On Sun, Aug 22, 2010 at 10:43, Tim Daly <d...@axiom-developer.org> wrote:
> The fact that Maven uses http bit me today.
> I was working offline in a coffee shop,
> Maven tried to download something dynamically
> and failed. End of my development work.
This smells a little like the problem we had when the amateurs at my
$JOB installed a company-wide proxy, which cheerfully responded to
attempts to GET inaccessible URLs, not with a 404, but with a
successful status code an an HTML page explaining that the resource
was not available. (Obviously this was configured by morons laboring
under the delusion that the only clients of the HTTP protocol are
humans sitting in front of IE6.) In any event, maven responded by
storing the bytes it was so given as a *.jar file in its repository
(though of course, it was no jar file.) Failed builds and much
hilarity ensued.

I've found two techniques useful in mitigating maven's hunger for an
omnipresent Internet connection.

(1) When I'm *really* not on the net, I tell maven that by calling it
in offline mode. This will only help if the dependencies required by
the  build are already cached in the local ~/.m2/repository.

mvn -o

(2) I run a maven repository manager. Think of it as a caching proxy
for maven dependencies. I use the open source edition of Sonatype's
Nexus because it's dead-easy to get running.

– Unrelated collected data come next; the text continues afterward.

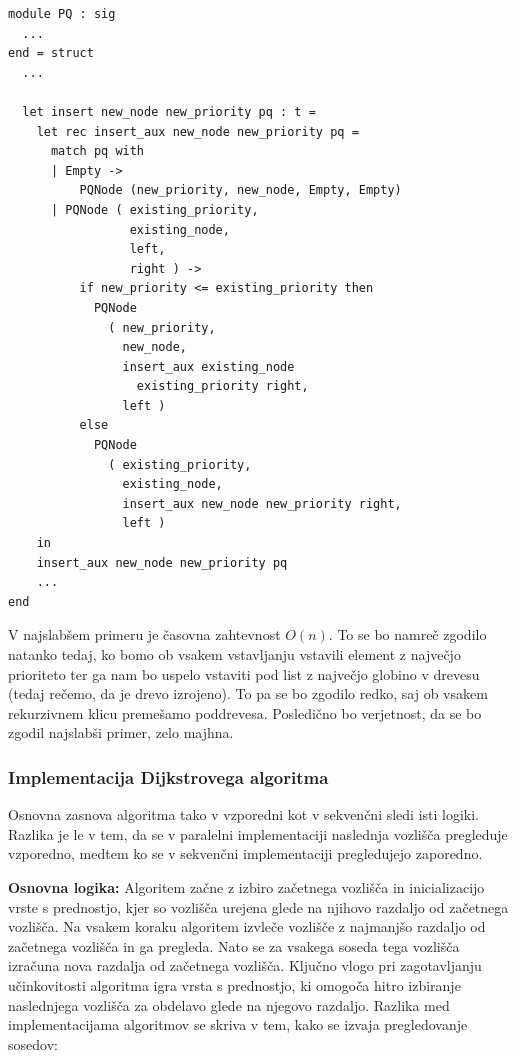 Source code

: \documentclass[mat1, tisk]{fmfdelo}
\begin{document}
\begin{lstlisting}[label=lst:pq_insert]
module PQ : sig
  ...
end = struct
  ...

  let insert new_node new_priority pq : t =
    let rec insert_aux new_node new_priority pq =
      match pq with
      | Empty -> 
          PQNode (new_priority, new_node, Empty, Empty)
      | PQNode ( existing_priority, 
                 existing_node, 
                 left, 
                 right ) ->
          if new_priority <= existing_priority then
            PQNode
              ( new_priority,
                new_node,
                insert_aux existing_node 
                  existing_priority right,
                left )
          else
            PQNode
              ( existing_priority,
                existing_node,
                insert_aux new_node new_priority right,
                left )
    in
    insert_aux new_node new_priority pq
    ...
end
\end{lstlisting}

V najslabšem primeru je časovna zahtevnost $O(n)$. To se bo namreč zgodilo natanko tedaj, ko bomo ob vsakem vstavljanju
vstavili element z največjo prioriteto ter ga nam bo uspelo vstaviti pod list z največjo globino v drevesu (tedaj
rečemo, da je drevo izrojeno). To pa se bo zgodilo redko, saj ob vsakem rekurzivnem klicu premešamo poddrevesa.
Posledično bo verjetnost, da se bo zgodil najslabši primer, zelo majhna.

\subsubsection{Implementacija Dijkstrovega algoritma}

Osnovna zasnova algoritma tako v vzporedni kot v sekvenčni sledi isti logiki. Razlika je le v tem, da se v paralelni
implementaciji naslednja vozlišča pregleduje vzporedno, medtem ko se v sekvenčni implementaciji pregledujejo zaporedno.

\textbf{Osnovna logika: } Algoritem začne z izbiro začetnega vozlišča in inicializacijo vrste s prednostjo, kjer so
vozlišča urejena glede na njihovo razdaljo od začetnega vozlišča. Na vsakem koraku algoritem izvleče vozlišče z najmanjšo
razdaljo od začetnega vozlišča in ga pregleda. Nato se za vsakega soseda tega vozlišča izračuna nova razdalja od začetnega
vozlišča. Ključno vlogo pri zagotavljanju učinkovitosti algoritma igra vrsta s prednostjo, ki omogoča hitro izbiranje
naslednjega vozlišča za obdelavo glede na njegovo razdaljo. Razlika med implementacijama algoritmov se skriva v tem,
kako se izvaja pregledovanje sosedov:
\end{document}
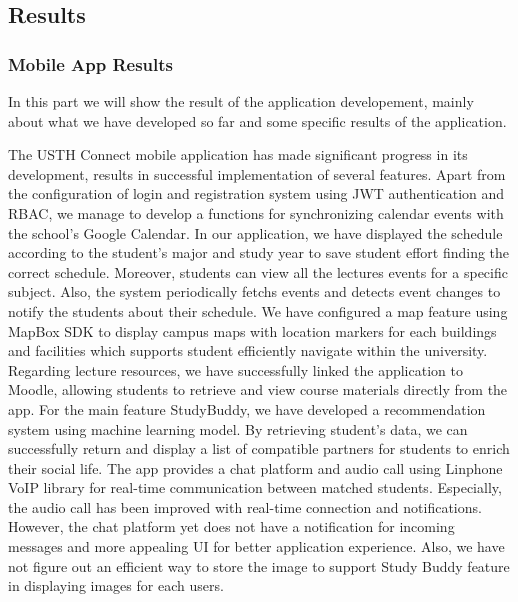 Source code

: \documentclass[12pt]{article}
\makeatletter
\newcommand\subsubsubsection{\@startsection{paragraph}{4}{\z@}{-2.5ex\@plus -1ex \@minus -.25ex}{1.25ex \@plus .25ex}{\normalfont\normalsize\bfseries}}
\makeatother
\begin{document}
\subsection{Results}

\subsubsection{Mobile App Results}
In this part we will show the result of the application developement, mainly about what we have developed so far and some specific results of the application.

\subsubsubsection{Application Features Progress}
The USTH Connect mobile application has made significant progress in its development, results in successful implementation of several features.
Apart from the configuration of login and registration system using JWT authentication and RBAC, we manage to develop a functions for synchronizing calendar events with the school's Google Calendar.
In our application, we have displayed the schedule according to the student's major and study year to save student effort finding the correct schedule. 
Moreover, students can view all the lectures events for a specific subject. Also, the system periodically fetchs events and detects event changes to notify the students about their schedule.
We have configured a map feature using MapBox SDK to display campus maps with location markers for each buildings and facilities which supports student efficiently navigate within the university.
Regarding lecture resources, we have successfully linked the application to Moodle, allowing students to retrieve and view course materials directly from the app.
For the main feature StudyBuddy, we have developed a recommendation system using machine learning model. By retrieving student's data, we can successfully return and display a list of compatible partners for students to enrich their social life.
The app provides a chat platform and audio call using Linphone VoIP library for real-time communication between matched students. Especially, the audio call has been improved with real-time connection and notifications. 
However, the chat platform yet does not have a notification for incoming messages and more appealing UI for better application experience.
Also, we have not figure out an efficient way to store the image to support Study Buddy feature in displaying images for each users. 
\end{document}
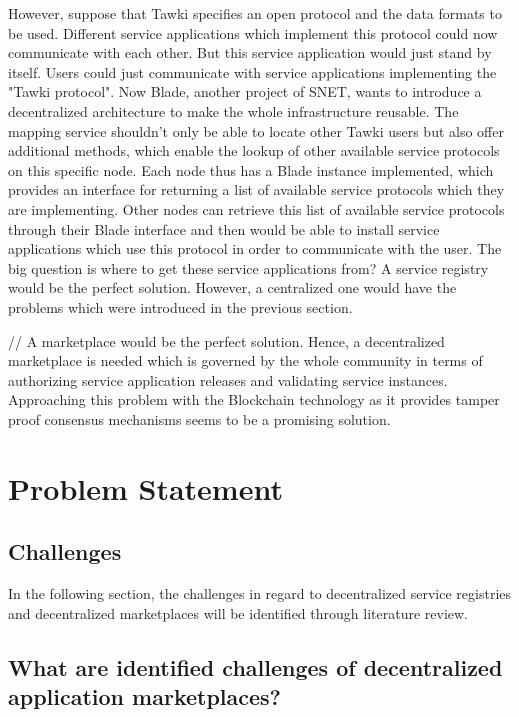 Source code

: However, suppose that Tawki specifies an open protocol and the data formats to be used. Different service applications which implement this protocol could now communicate with each other. But this service application would just stand by itself. Users could just communicate with service applications implementing the "Tawki protocol". Now Blade, another project of SNET, wants to introduce a decentralized architecture to make the whole infrastructure reusable. The mapping service shouldn't only be able to locate other Tawki users but also offer additional methods, which enable the lookup of other available service protocols on this specific node. Each node thus has a Blade instance implemented, which provides an interface for returning a list of available service protocols which they are implementing. Other nodes can retrieve this list of available  service protocols through their Blade interface and then would be able to install service applications which use this protocol in order to communicate with the user. The big question is where to get these service applications from? A service registry would be the perfect solution. However, a centralized one would have the problems which were introduced in the previous section.


//
A marketplace would be the perfect solution.  Hence, a decentralized marketplace is needed which is governed by the whole community in terms of authorizing service application releases and validating service instances. Approaching this problem with the Blockchain technology as it provides tamper proof consensus mechanisms seems to be a promising solution.  
    
 
\section{Problem Statement}




\subsection{Challenges}
In the following section, the challenges in regard to decentralized service registries and decentralized marketplaces will be identified through literature review. 

\subsection{What are identified challenges of decentralized application marketplaces?}



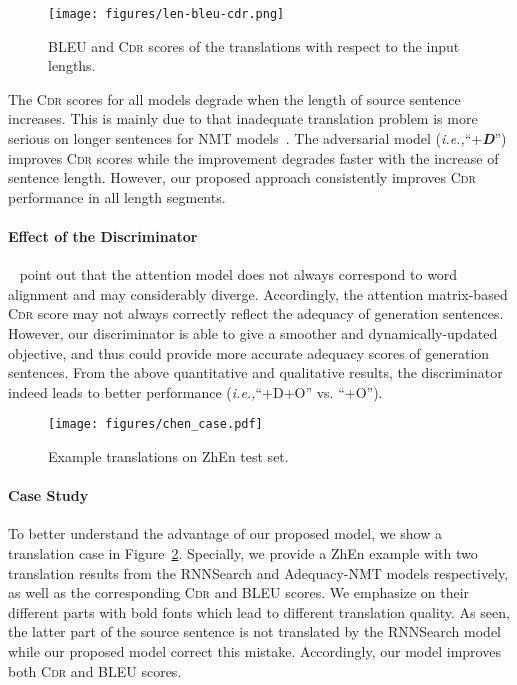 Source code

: \documentclass[letterpaper]{article} \usepackage{aaai19}  \usepackage{times}  \usepackage{helvet}  \usepackage{courier}  \usepackage{url}  \usepackage{graphicx}  \frenchspacing  \setlength{\pdfpagewidth}{8.5in}  \setlength{\pdfpageheight}{11in}  \usepackage{amsmath}
\begin{document}
\begin{figure}[t]
\centering
    \texttt{[image: figures/len-bleu-cdr.png]}
    \caption{BLEU and \textsc{Cdr} scores of the translations with respect to the input lengths.}
    \label{figure-sentence-len}
\end{figure}

The \textsc{Cdr} scores for all models degrade when the length of source sentence increases. This is mainly due to that inadequate translation problem is more serious on longer sentences for NMT models~\cite{tu2016modeling}. The adversarial model (\emph{i.e.,}\xspace ``+{\bf \em D}'') improves \textsc{Cdr} scores while the improvement degrades faster with the increase of sentence length. However, our proposed approach consistently improves \textsc{Cdr} performance in all length segments.


\paragraph{Effect of the Discriminator}
\citeauthor{koehn2017six}~ point out that the attention model does not always correspond to word alignment and may considerably diverge. Accordingly, the attention matrix-based \textsc{Cdr} score  may not always correctly reflect the adequacy of generation sentences. However, our discriminator is able to give a smoother and dynamically-updated objective, and thus could provide more accurate adequacy scores of generation sentences. From the above quantitative and qualitative results, the discriminator indeed leads to better performance (\emph{i.e.,}\xspace ``+D+O'' vs. ``+O'').


\begin{figure}[t]
    \centering
    \texttt{[image: figures/chen\_case.pdf]}
    \caption{Example translations on ZhEn test set.}
    \label{tab:case}
\end{figure}


\paragraph{Case Study}
To better understand the advantage of our proposed model, we show a translation case in Figure~\ref{tab:case}. Specially, we provide a ZhEn example with two translation results from the RNNSearch and Adequacy-NMT models respectively, as well as the corresponding \textsc{Cdr} and BLEU scores. We emphasize on their different parts with bold fonts which lead to different translation quality.
As seen, the latter part of the source sentence is not translated by the RNNSearch model while our proposed model correct this mistake. Accordingly, our model improves both \textsc{Cdr} and BLEU scores.
\end{document}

At $JOB we have such a Nexus instance. I also have one at home running
on my server (a greying 1 GHz titanium PowerBook). I keep
~/.m2/settings.xml under version control with git, so it's easy enough
to 'cd ~/.m2 ; git checkout home' when I get home.

At home and at work, settings.xml is configured to route *all* maven
downloads through the appropriate nexus instance. I also keep a branch
around for when I'm truly out in the world without access to either of
the repository managers: 'git checkout nonexus'.

Having something like nexus around is nice because I do find it
occasionally useful to blow away ~/.m2/repository. It's nice not to
have to download everything from maven central all over again.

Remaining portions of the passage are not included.